- _What needs to be done_:
Pull from the data below each line where the word "ziet" occurs, and copy it.

- _Material supplied_:

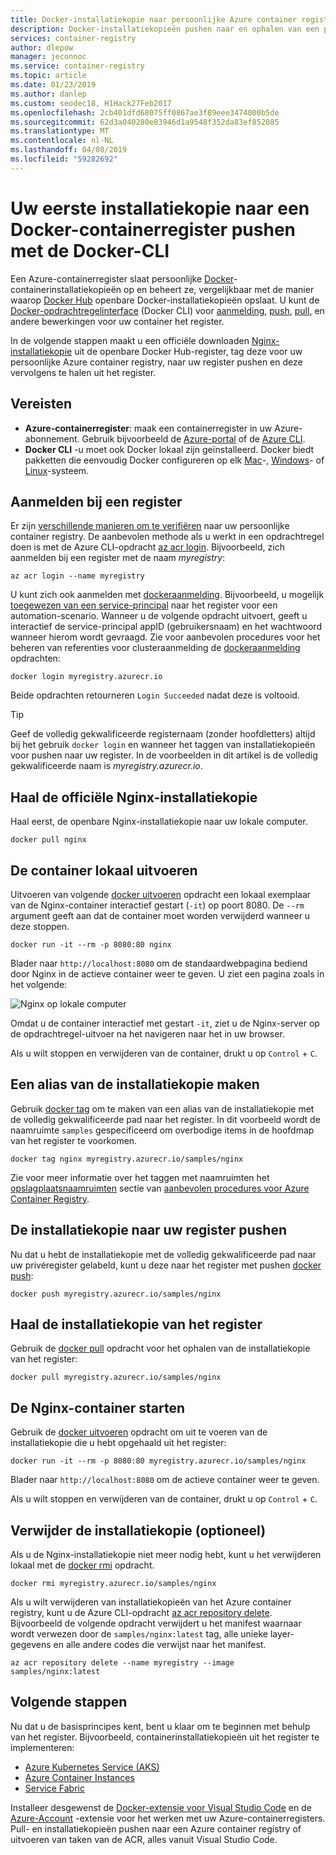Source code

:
 ```yaml
---
title: Docker-installatiekopie naar persoonlijke Azure container registry pushen
description: Docker-installatiekopieën pushen naar en ophalen van een privécontainerregister in Azure met de Docker-CLI
services: container-registry
author: dlepow
manager: jeconnoc
ms.service: container-registry
ms.topic: article
ms.date: 01/23/2019
ms.author: danlep
ms.custom: seodec18, H1Hack27Feb2017
ms.openlocfilehash: 2cb401dfd68075ff0867ae3f89eee3474000b5de
ms.sourcegitcommit: 62d3a040280e83946d1a9548f352da83ef852085
ms.translationtype: MT
ms.contentlocale: nl-NL
ms.lasthandoff: 04/08/2019
ms.locfileid: "59282692"
---
```

# <a name="push-your-first-image-to-a-private-docker-container-registry-using-the-docker-cli"></a>Uw eerste installatiekopie naar een Docker-containerregister pushen met de Docker-CLI

Een Azure-containerregister slaat persoonlijke [Docker](https://hub.docker.com)-containerinstallatiekopieën op en beheert ze, vergelijkbaar met de manier waarop [Docker Hub](https://hub.docker.com/) openbare Docker-installatiekopieën opslaat. U kunt de [Docker-opdrachtregelinterface](https://docs.docker.com/engine/reference/commandline/cli/) (Docker CLI) voor [aanmelding](https://docs.docker.com/engine/reference/commandline/login/), [push](https://docs.docker.com/engine/reference/commandline/push/), [pull](https://docs.docker.com/engine/reference/commandline/pull/), en andere bewerkingen voor uw container het register.

In de volgende stappen maakt u een officiële downloaden [Nginx-installatiekopie](https://store.docker.com/images/nginx) uit de openbare Docker Hub-register, tag deze voor uw persoonlijke Azure container registry, naar uw register pushen en deze vervolgens te halen uit het register.

## <a name="prerequisites"></a>Vereisten

* **Azure-containerregister**: maak een containerregister in uw Azure-abonnement. Gebruik bijvoorbeeld de [Azure-portal](container-registry-get-started-portal.md) of de [Azure CLI](container-registry-get-started-azure-cli.md).
* **Docker CLI** -u moet ook Docker lokaal zijn geïnstalleerd. Docker biedt pakketten die eenvoudig Docker configureren op elk [Mac][docker-mac]-, [Windows][docker-windows]- of [Linux][docker-linux]-systeem.

## <a name="log-in-to-a-registry"></a>Aanmelden bij een register

Er zijn [verschillende manieren om te verifiëren](container-registry-authentication.md) naar uw persoonlijke container registry. De aanbevolen methode als u werkt in een opdrachtregel doen is met de Azure CLI-opdracht [az acr login](/cli/azure/acr?view=azure-cli-latest#az-acr-login). Bijvoorbeeld, zich aanmelden bij een register met de naam *myregistry*:

```azurecli
az acr login --name myregistry
```

U kunt zich ook aanmelden met [dockeraanmelding](https://docs.docker.com/engine/reference/commandline/login/). Bijvoorbeeld, u mogelijk [toegewezen van een service-principal](container-registry-authentication.md#service-principal) naar het register voor een automation-scenario. Wanneer u de volgende opdracht uitvoert, geeft u interactief de service-principal appID (gebruikersnaam) en het wachtwoord wanneer hierom wordt gevraagd. Zie voor aanbevolen procedures voor het beheren van referenties voor clusteraanmelding de [dockeraanmelding](https://docs.docker.com/engine/reference/commandline/login/) opdrachten:

```
docker login myregistry.azurecr.io
```

Beide opdrachten retourneren `Login Succeeded` nadat deze is voltooid.

> [!TIP]
> Geef de volledig gekwalificeerde registernaam (zonder hoofdletters) altijd bij het gebruik `docker login` en wanneer het taggen van installatiekopieën voor pushen naar uw register. In de voorbeelden in dit artikel is de volledig gekwalificeerde naam is *myregistry.azurecr.io*.

## <a name="pull-the-official-nginx-image"></a>Haal de officiële Nginx-installatiekopie

Haal eerst, de openbare Nginx-installatiekopie naar uw lokale computer.

```
docker pull nginx
```

## <a name="run-the-container-locally"></a>De container lokaal uitvoeren

Uitvoeren van volgende [docker uitvoeren](https://docs.docker.com/engine/reference/run/) opdracht een lokaal exemplaar van de Nginx-container interactief gestart (`-it`) op poort 8080. De `--rm` argument geeft aan dat de container moet worden verwijderd wanneer u deze stoppen.

```
docker run -it --rm -p 8080:80 nginx
```

Blader naar `http://localhost:8080` om de standaardwebpagina bediend door Nginx in de actieve container weer te geven. U ziet een pagina zoals in het volgende:

![Nginx op lokale computer](./media/container-registry-get-started-docker-cli/nginx.png)

Omdat u de container interactief met gestart `-it`, ziet u de Nginx-server op de opdrachtregel-uitvoer na het navigeren naar het in uw browser.

Als u wilt stoppen en verwijderen van de container, drukt u op `Control` + `C`.

## <a name="create-an-alias-of-the-image"></a>Een alias van de installatiekopie maken

Gebruik [docker tag](https://docs.docker.com/engine/reference/commandline/tag/) om te maken van een alias van de installatiekopie met de volledig gekwalificeerde pad naar het register. In dit voorbeeld wordt de naamruimte `samples` gespecificeerd om overbodige items in de hoofdmap van het register te voorkomen.

```
docker tag nginx myregistry.azurecr.io/samples/nginx
```

Zie voor meer informatie over het taggen met naamruimten het [opslagplaatsnaamruimten](container-registry-best-practices.md#repository-namespaces) sectie van [aanbevolen procedures voor Azure Container Registry](container-registry-best-practices.md).

## <a name="push-the-image-to-your-registry"></a>De installatiekopie naar uw register pushen

Nu dat u hebt de installatiekopie met de volledig gekwalificeerde pad naar uw privéregister gelabeld, kunt u deze naar het register met pushen [docker push](https://docs.docker.com/engine/reference/commandline/push/):

```
docker push myregistry.azurecr.io/samples/nginx
```

## <a name="pull-the-image-from-your-registry"></a>Haal de installatiekopie van het register

Gebruik de [docker pull](https://docs.docker.com/engine/reference/commandline/pull/) opdracht voor het ophalen van de installatiekopie van het register:

```
docker pull myregistry.azurecr.io/samples/nginx
```

## <a name="start-the-nginx-container"></a>De Nginx-container starten

Gebruik de [docker uitvoeren](https://docs.docker.com/engine/reference/run/) opdracht om uit te voeren van de installatiekopie die u hebt opgehaald uit het register:

```
docker run -it --rm -p 8080:80 myregistry.azurecr.io/samples/nginx
```

Blader naar `http://localhost:8080` om de actieve container weer te geven.

Als u wilt stoppen en verwijderen van de container, drukt u op `Control` + `C`.

## <a name="remove-the-image-optional"></a>Verwijder de installatiekopie (optioneel)

Als u de Nginx-installatiekopie niet meer nodig hebt, kunt u het verwijderen lokaal met de [docker rmi](https://docs.docker.com/engine/reference/commandline/rmi/) opdracht.

```
docker rmi myregistry.azurecr.io/samples/nginx
```

Als u wilt verwijderen van installatiekopieën van het Azure container registry, kunt u de Azure CLI-opdracht [az acr repository delete](/cli/azure/acr/repository#az-acr-repository-delete). Bijvoorbeeld de volgende opdracht verwijdert u het manifest waarnaar wordt verwezen door de `samples/nginx:latest` tag, alle unieke layer-gegevens en alle andere codes die verwijst naar het manifest.

```azurecli
az acr repository delete --name myregistry --image samples/nginx:latest
```

## <a name="next-steps"></a>Volgende stappen

Nu dat u de basisprincipes kent, bent u klaar om te beginnen met behulp van het register. Bijvoorbeeld, containerinstallatiekopieën uit het register te implementeren:

* [Azure Kubernetes Service (AKS)](../aks/tutorial-kubernetes-prepare-app.md)
* [Azure Container Instances](../container-instances/container-instances-tutorial-prepare-app.md)
* [Service Fabric](../service-fabric/service-fabric-tutorial-create-container-images.md)

Installeer desgewenst de [Docker-extensie voor Visual Studio Code](https://code.visualstudio.com/docs/azure/docker) en de [Azure-Account](https://marketplace.visualstudio.com/items?itemName=ms-vscode.azure-account) -extensie voor het werken met uw Azure-containerregisters. Pull- en installatiekopieën pushen naar een Azure container registry of uitvoeren van taken van de ACR, alles vanuit Visual Studio Code.


<!-- LINKS - external -->
[docker-linux]: https://docs.docker.com/engine/installation/#supported-platforms
[docker-mac]: https://docs.docker.com/docker-for-mac/
[docker-windows]: https://docs.docker.com/docker-for-windows/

- _Solution to this task_:
Blader naar `http://localhost:8080` om de standaardwebpagina bediend door Nginx in de actieve container weer te geven. U ziet een pagina zoals in het volgende:
Omdat u de container interactief met gestart `-it`, ziet u de Nginx-server op de opdrachtregel-uitvoer na het navigeren naar het in uw browser.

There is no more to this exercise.